- _WORK INSTRUCTION_
All lines from the one with "validate it against" to the end of the entries below must be written out exactly. Leave out any other line.

[Records from a collection]
Content starts
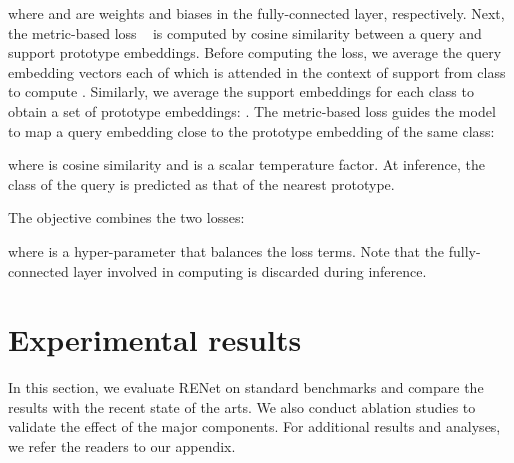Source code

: \documentclass[10pt,twocolumn,letterpaper]{article}
\newcommand{\ours}{RENet\xspace}
\begin{document}
where  and  are weights and biases in the fully-connected layer, respectively.
Next, the metric-based loss ~\cite{matchingnet, protonet} is computed by cosine similarity between a query and support prototype embeddings.
Before computing the loss, we average the  query embedding vectors each of which is attended in the context of  support from  class to compute .
Similarly, we average the  support embeddings for each class to obtain a set of prototype embeddings: .
The metric-based loss guides the model to map a query embedding close to the prototype embedding of the same class:

where  is cosine similarity and  is a scalar temperature factor.
At inference, the class of the query is predicted as that of the nearest prototype.

The objective combines the two losses: 

where  is a hyper-parameter that balances the loss terms.
Note that the fully-connected layer involved in computing  is discarded during inference. \section{Experimental results}
In this section, we evaluate \ours on standard benchmarks and compare the results with the recent state of the arts.
We also conduct ablation studies to validate the effect of the major components.
For additional results and analyses, we refer the readers to our appendix.
\end{document}
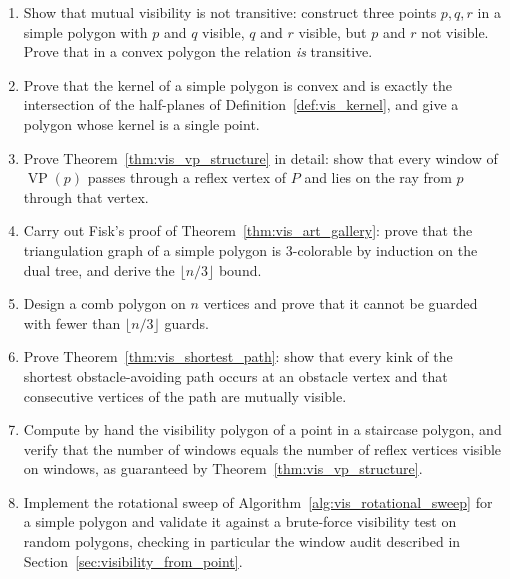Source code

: \begin{enumerate}
  \item Show that mutual visibility is not transitive: construct three
    points $p, q, r$ in a simple polygon with $p$ and $q$ visible, $q$ and
    $r$ visible, but $p$ and $r$ not visible. Prove that in a convex polygon
    the relation \emph{is} transitive.
  \item Prove that the kernel of a simple polygon is convex and is exactly
    the intersection of the half-planes of Definition~\ref{def:vis_kernel},
    and give a polygon whose kernel is a single point.
  \item Prove Theorem~\ref{thm:vis_vp_structure} in detail: show that every
    window of $\operatorname{VP}(p)$ passes through a reflex vertex of $P$
    and lies on the ray from $p$ through that vertex.
  \item Carry out Fisk's proof of Theorem~\ref{thm:vis_art_gallery}: prove
    that the triangulation graph of a simple polygon is 3-colorable by
    induction on the dual tree, and derive the $\lfloor n/3 \rfloor$ bound.
  \item Design a comb polygon on $n$ vertices and prove that it cannot be
    guarded with fewer than $\lfloor n/3 \rfloor$ guards.
  \item Prove Theorem~\ref{thm:vis_shortest_path}: show that every kink of
    the shortest obstacle-avoiding path occurs at an obstacle vertex and
    that consecutive vertices of the path are mutually visible.
  \item Compute by hand the visibility polygon of a point in a staircase
    polygon, and verify that the number of windows equals the number of
    reflex vertices visible on windows, as guaranteed by
    Theorem~\ref{thm:vis_vp_structure}.
  \item Implement the rotational sweep of
    Algorithm~\ref{alg:vis_rotational_sweep} for a simple polygon and
    validate it against a brute-force visibility test on random polygons,
    checking in particular the window audit described in
    Section~\ref{sec:visibility_from_point}.
\end{enumerate}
Content ends
- _RESPONSE BELOW_
    validate it against a brute-force visibility test on random polygons,
    checking in particular the window audit described in
    Section~\ref{sec:visibility_from_point}.
\end{enumerate}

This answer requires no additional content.